There are certain subjects that we find extremely difficult to talk about – death and money being two of them. I’m going to leave death for another day and add another one here: menopause.

In a world where we tend to talk more freely about all sorts of things, money and menopause are two subjects that still elicit a sharp intake of breath if mentioned at a dinner party (remember those?) or on a Zoom call.  Perhaps that’s why we need to open up the conversations around these important aspects of our lives.

Broadly speaking, around 50% of the population will experience menopause.  Include those who live and work with people going through it, and you’ll see that most of us are going to have some experience of menopause in our lifetimes.  But how does menopause affect our financial health?

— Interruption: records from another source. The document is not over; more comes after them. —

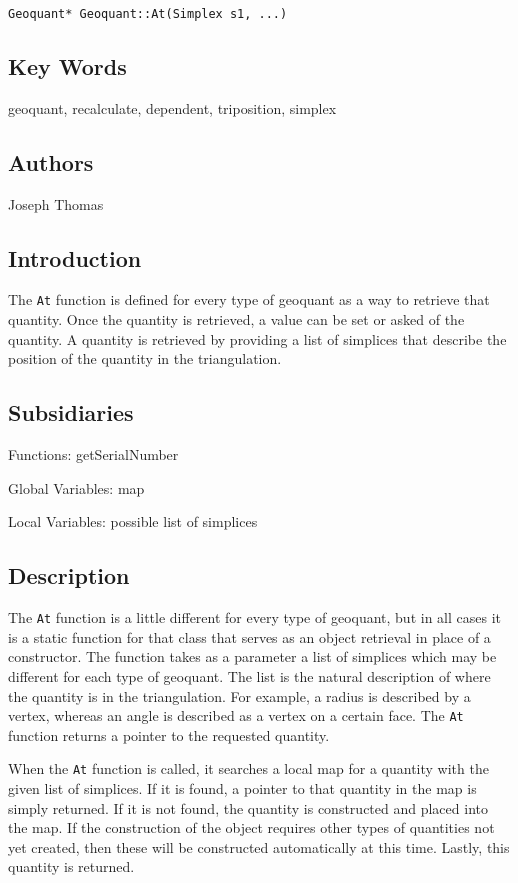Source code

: \documentclass[12pt]{article}%
\begin{document}
\texttt{Geoquant* Geoquant::At(Simplex s1, ...)}

\subsection*{Key Words}
geoquant, recalculate, dependent, triposition, simplex

\subsection*{Authors}
Joseph Thomas

\subsection*{Introduction}
The \texttt{At} function is defined for every type of geoquant as a way to retrieve that quantity. Once the quantity is retrieved, a value can be set or asked of the quantity. A quantity is retrieved by providing a list of simplices that describe the position of the quantity in the triangulation. \	

\subsection*{Subsidiaries}

Functions: getSerialNumber

Global Variables: map

Local Variables: possible list of simplices

\subsection*{Description}
The \texttt{At} function is a little different for every type of geoquant, but in all cases it is a static function for that class that serves as an object retrieval in place of a constructor. The function takes as a parameter a list of simplices which may be different for each type of geoquant. The list is the natural description of where the quantity is in the triangulation. For example, a radius is described by a vertex, whereas an angle is described as a vertex on a certain face. The \texttt{At} function returns a pointer to the requested quantity. \	

When the \texttt{At} function is called, it searches a local map for a quantity with the given list of simplices. If it is found, a pointer to that quantity in the map is simply returned. If it is not found, the quantity is constructed and placed into the map. If the construction of the object requires other types of quantities not yet created, then these will be constructed automatically at this time. Lastly, this quantity is returned. \	
\end{document}
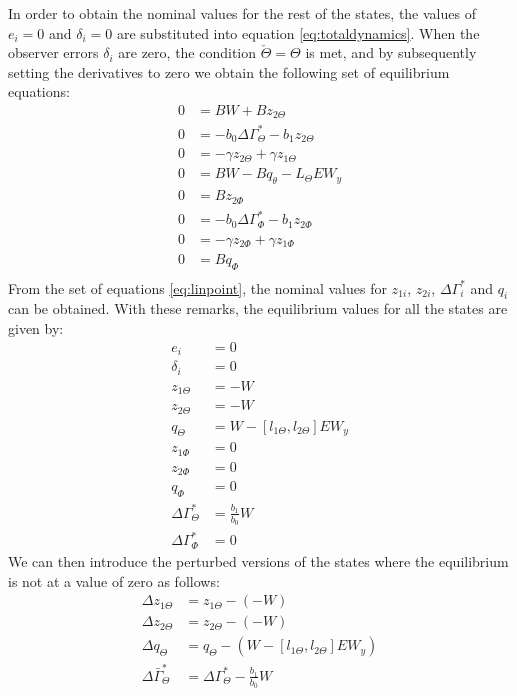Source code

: \documentclass[../main.tex]{subfiles}
\begin{document}
	In order to obtain the nominal values for the rest of the states, the values of $e_i = 0$ and $\delta_i = 0$ are substituted into equation \eqref{eq:totaldynamics}. When the observer errors $\delta_i$ are zero, the condition $\check{\Theta} = \Theta$ is met, and by subsequently setting the derivatives to zero we obtain the following set of equilibrium equations:
	\begin{align}
	0 &= BW + Bz_{2\Theta} \nonumber\\
	0 &= -b_0 \Delta \Gamma_\Theta^{*} - b_1 z_{2\Theta} \nonumber\\
	0 &= -\gamma z_{2\Theta} + \gamma z_{1\Theta}	\nonumber\\
	0 &= BW - Bq_\theta \nonumber - L_\Theta E W_y \\
	0 &=  Bz_{2\Phi}\nonumber \\
	0 &= -b_0 \Delta \Gamma_\Phi^{*} - b_1 z_{2\Phi} \nonumber\\
	0 &= -\gamma z_{2\Phi} + \gamma z_{1\Phi}	\nonumber\\
	0 &= Bq_\Phi \nonumber\\
	\label{eq:linpoint}
	\end{align}
	From the set of equations \eqref{eq:linpoint}, the nominal values for $z_{1i}$, $z_{2i}$, $\Delta \Gamma_i^*$ and $q_i$ can be obtained. With these remarks, the equilibrium values for all the states are given by:
	\begin{align}
		e_i &= 0\nonumber\\
		\delta_i &= 0 \nonumber\\
		z_{1\Theta} &= -W\nonumber\\
		z_{2\Theta} &= -W\nonumber\\
		q_\Theta &= W - [l_{1\Theta}, l_{2\Theta}]E W_y \nonumber\\
		z_{1\Phi} &= 0\nonumber\\
		z_{2\Phi} &= 0\nonumber\\
		q_\Phi &= 0 \nonumber\\
		\Delta \Gamma_\Theta^* &= \frac{b_1}{b_0}W \nonumber\\
		\Delta \Gamma_\Phi^* &= 0 \label{eq:linearizationpoint}
	\end{align}
	We can then introduce the perturbed versions of the states where the equilibrium is not at a value of zero as follows:
	\begin{align}
		\Delta z_{1\Theta} &= z_{1\Theta} - (-W) \nonumber\\
		\Delta z_{2\Theta} &= z_{2\Theta} - (-W) \nonumber\\
		\Delta q_{\Theta} &= q_{\Theta} - (W - [l_{1\Theta}, l_{2\Theta}]E W_y ) \nonumber\\
		\Delta \bar{\Gamma}_{\Theta}^* &= \Delta \Gamma_{\Theta}^* - \frac{b_1}{b_0}W 
	\end{align}
\end{document}
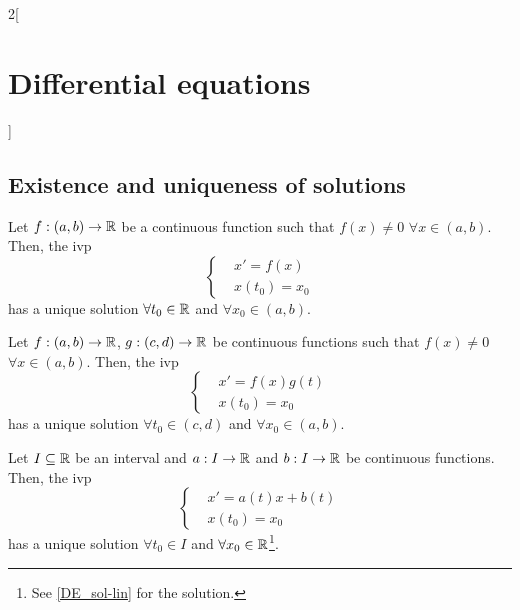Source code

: \documentclass[../../../main.tex]{subfiles}
\begin{document}
\begin{multicols}{2}[\section{Differential equations}]
  \subsection{Existence and uniqueness of solutions}
  \begin{prop}
    Let $f:(a,b)\rightarrow\mathbb{R}$ be a continuous function such that $f(x)\ne 0$ $\forall x\in(a,b)$. Then, the ivp
    $$
      \left\{
      \begin{aligned}
         & x'      =f(x) \\
         & x(t_0)  =x_0
      \end{aligned}
      \right.
    $$
    has a unique solution $\forall t_0\in\mathbb{R}$ and $\forall x_0\in(a,b)$.
  \end{prop}
  \begin{prop}
    Let $f:(a,b)\rightarrow\mathbb{R}$, $g:(c,d)\rightarrow\mathbb{R}$ be continuous functions such that $f(x)\ne 0$ $\forall x\in(a,b)$. Then, the ivp
    $$\left\{
      \begin{aligned}
         & x'      =f(x)g(t) \\
         & x(t_0)  =x_0
      \end{aligned}
      \right.$$
    has a unique solution $\forall t_0\in(c,d)$ and $\forall x_0\in(a,b)$.
  \end{prop}
  \begin{prop}
    Let $I\subseteq\mathbb{R}$ be an interval and $a:I\rightarrow\mathbb{R}$ and $b:I\rightarrow\mathbb{R}$ be continuous functions. Then, the ivp
    $$\left\{
      \begin{aligned}
         & x'      =a(t)x+b(t) \\
         & x(t_0)  =x_0
      \end{aligned}
      \right.$$
    has a unique solution $\forall t_0\in I$ and $\forall x_0\in\mathbb{R}$\footnote{See \cref{DE_sol-lin} for the solution.}.
  \end{prop}

\end{multicols}
\end{document}
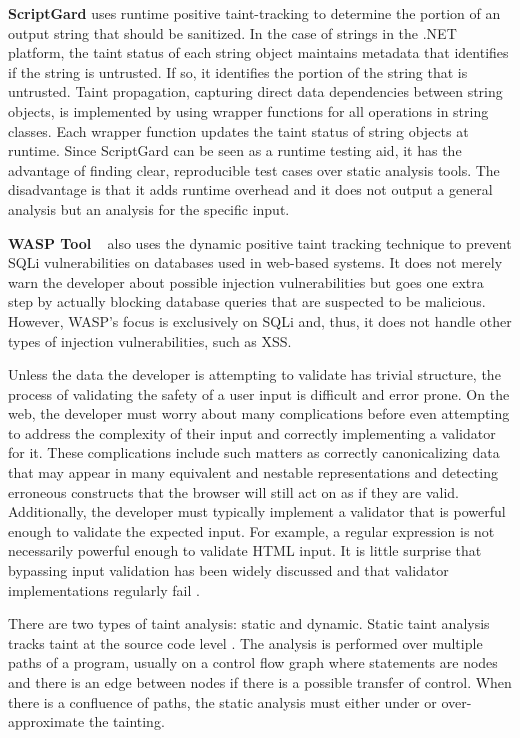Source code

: \textbf{ScriptGard} \cite{scriptgard} uses runtime positive taint-tracking to determine the portion of
an output string that should be sanitized. In the case of strings
in the .NET platform, the taint status of each string object maintains
metadata that identifies if the string is untrusted. If so, it identifies
the portion of the string that is untrusted. Taint propagation, capturing
direct data dependencies between string objects, is implemented by
using wrapper functions for all operations in string classes. Each
wrapper function updates the taint status of string objects at runtime.
Since ScriptGard can be seen as a runtime testing aid, it has the
advantage of finding clear, reproducible test cases over static analysis
tools. The disadvantage is that it adds runtime overhead and it does not output a general analysis but an analysis for the specific input.

\textbf{WASP Tool} ~\cite{wasp} also uses the dynamic positive taint tracking technique to prevent SQLi vulnerabilities on databases used in web-based systems. It does not merely warn the developer about possible injection vulnerabilities but goes one extra step by actually blocking database queries that are suspected to be malicious. However, WASP's focus is exclusively on SQLi and, thus, it does not handle other types of injection vulnerabilities, such as XSS.


Unless the data the developer is attempting to validate has trivial
structure, the process of validating the safety of a user input is
difficult and error prone. On the web, the developer must worry about
many complications before even attempting to address the complexity
of their input and correctly implementing a validator for it. These
complications include such matters as correctly canonicalizing data
that may appear in many equivalent and nestable representations and
detecting erroneous constructs that the browser will still act on
as if they are valid. Additionally, the developer must typically implement a validator that is powerful enough to validate the expected input. For example, a regular expression is not necessarily powerful enough to validate HTML input. It is little surprise that bypassing input validation
has been widely discussed \cite{validationbypass1,validationbypass2} and that
validator implementations regularly fail \cite{validationexploit1, validationexploit2, validationexploit3}.

There are two types of taint analysis: static and dynamic. Static taint analysis tracks taint at
the source code level \cite{static_taint_taj, static_taint_wassermann, static_taint_sridharan}. The analysis is performed
over multiple paths of a program, usually on a control flow graph
where statements are nodes and there is an edge between nodes if there
is a possible transfer of control. When there is a confluence of paths,
the static analysis must either under or over-approximate the tainting.

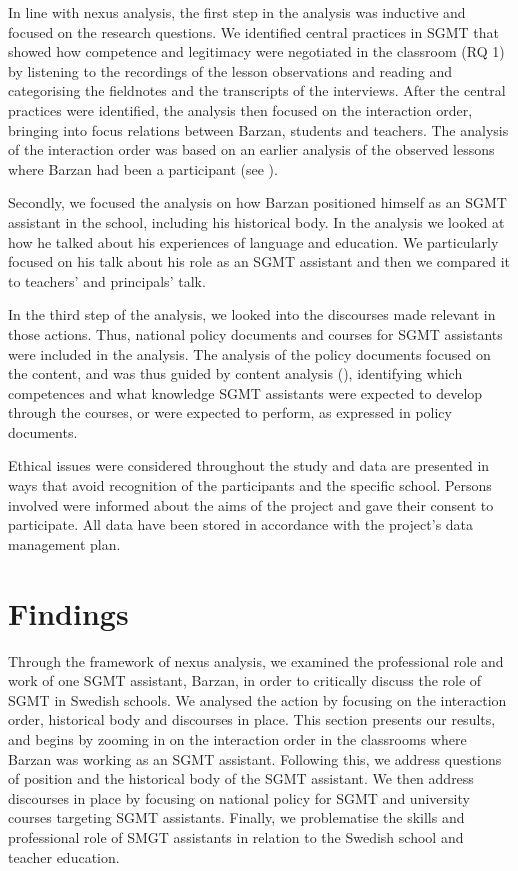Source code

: \documentclass[output=paper]{langscibook}
\begin{document}
In line with nexus analysis, the first step in the analysis was inductive and focused on the research questions. We identified central practices in SGMT that showed how competence and legitimacy were negotiated in the classroom (RQ 1) by listening to the recordings of the lesson observations and reading and categorising the fieldnotes and the transcripts of the interviews. After the central practices were identified, the analysis then focused on the interaction order, bringing into focus relations between Barzan, students and teachers. The analysis of the interaction order was based on an earlier analysis of the observed lessons where Barzan had been a participant (see \citealt{WedinAho2022}).

Secondly, we focused the analysis on how Barzan positioned himself as an SGMT assistant in the school, including his historical body. In the analysis we looked at how he talked about his experiences of language and education. We particularly focused on his talk about his role as an SGMT assistant and then we compared it to teachers’ and principals’ talk. 

In the third step of the analysis, we looked into the discourses made relevant in those actions. Thus, national policy documents and courses for SGMT assistants were included in the analysis. The analysis of the policy documents focused on the content, and was thus guided by content analysis (\citealt{Swedish_ministry_of_education1992,Swedish_ministry_of_education1993}), identifying which competences and what knowledge SGMT assistants were expected to develop through the courses, or were expected to perform, as expressed in policy documents.   

Ethical issues were considered throughout the study and data are presented in ways that avoid recognition of the participants and the specific school. Persons involved were informed about the aims of the project and gave their consent to participate. All data have been stored in accordance with the project’s data management plan.

\section{Findings}

Through the framework of nexus analysis, we examined the professional role and work of one SGMT assistant, Barzan, in order to critically discuss the role of SGMT in Swedish schools. We analysed the action by focusing on the interaction order, historical body and discourses in place.  This section presents our results, and begins by zooming in on the interaction order in the classrooms where Barzan was working as an SGMT assistant. Following this, we address questions of position and the historical body of the SGMT assistant. We then address discourses in place by focusing on national policy for SGMT and university courses targeting SGMT assistants. Finally, we problematise the skills and professional role of SMGT assistants in relation to the Swedish school and teacher education. 
\end{document}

A majority of individuals experiencing menopause suffer some form of “brain fog”, add into that changes in sleep patterns, fatigue, changes in mood, temperature issues, demands at work, family responsibilities, it is no wonder that some chose to work part-time or accept a role below their true capabilities to accommodate the changes they are going through. 

A recent article by menopause expert and author, Pat Duckworth, says that, according to research, around 75% of people experiencing menopause have symptoms that affect their performance. 25% consider leaving their jobs altogether. This all impacts their income now and their ability to plan for their financial future.

It is fifty years since the introduction of gender pay equality in the UK.  Nevertheless, the gender pay-gap is still with us. Although the gap is closing – 15.5% in 2020, down from 17.4% in 2019, according to the Office for National Statistics - it is still a sizeable sum over a working lifetime.  Sadly, the figures become even starker when we look at incomes in retirement. 

According to a report in September 2020 from trade union Prospect, the gender pension-gap was over 40%, representing an average difference in retirement income between the genders of £7,500 per annum. With many people reaching their peak earning years after the age of 50 and therefore having more disposable income to add to their pensions at this time, reducing your working hours as a result of menopause symptoms can be detrimental to pension savings.

Womens’ life expectancy is, on average, around 4 years longer than a man’s, but in general, women tend to suffer marginally more ill-health in later years. These facts alone show how important it is to ensure that women have sufficient savings for their retirement.

So what can you do?  Well, talk to your healthcare professional about any menopause symptoms and get good advice about this. It’s beyond the scope of this article, but make sure you get all the help you need in avoiding, where possible, or managing your symptoms.

On the financial front, the best advice is always to start planning early. Start putting a little away towards your pension as soon as you can. Auto-enrolment will help for future generations, but it’s never too late to start.  The government wants us to save for our retirement and provides generous tax breaks to do so. 

As long as you are under 75 years of age, you should benefit from tax relief on contributions. Furthermore, while invested in a pension, your investments will not suffer income or capital gains tax. Finally, if there are funds remaining within the wrapper when you die, your pension is normally exempt from Inheritance Tax (IHT).

Pensions are not the only option for providing you with an income when you reduce or stop working.  The most important thing to do is to get some good advice.  Find someone you like dealing with and who you trust: someone you can have honest conversations with and whose counsel you can rely on, knowing that they understand you and your aspirations. Importantly, you need someone who can be relied on to have a sensible conversation with if you’re having a bad day. Let them take some of the emotion and the worry out of your money, by allowing them to make decisions, or at least suggestions, for you.

A meeting with your financial adviser should not be a chore or something you dread.  Money is important, but how you look after it and what you do with it is far more important. And getting good, professional advice is a very good place to start, whatever your stage in life.



Important information

The contents of this article are for information purposes only and do not constitute advice or a personal recommendation. Investors are advised to seek professional advice before entering into any investment decisions. Please also note the value of investments and the income you get from them may fall as well as rise and there is no certainty that you will get back the amount of your original investment. You should also be aware that past performance may not be a reliable guide to future performance.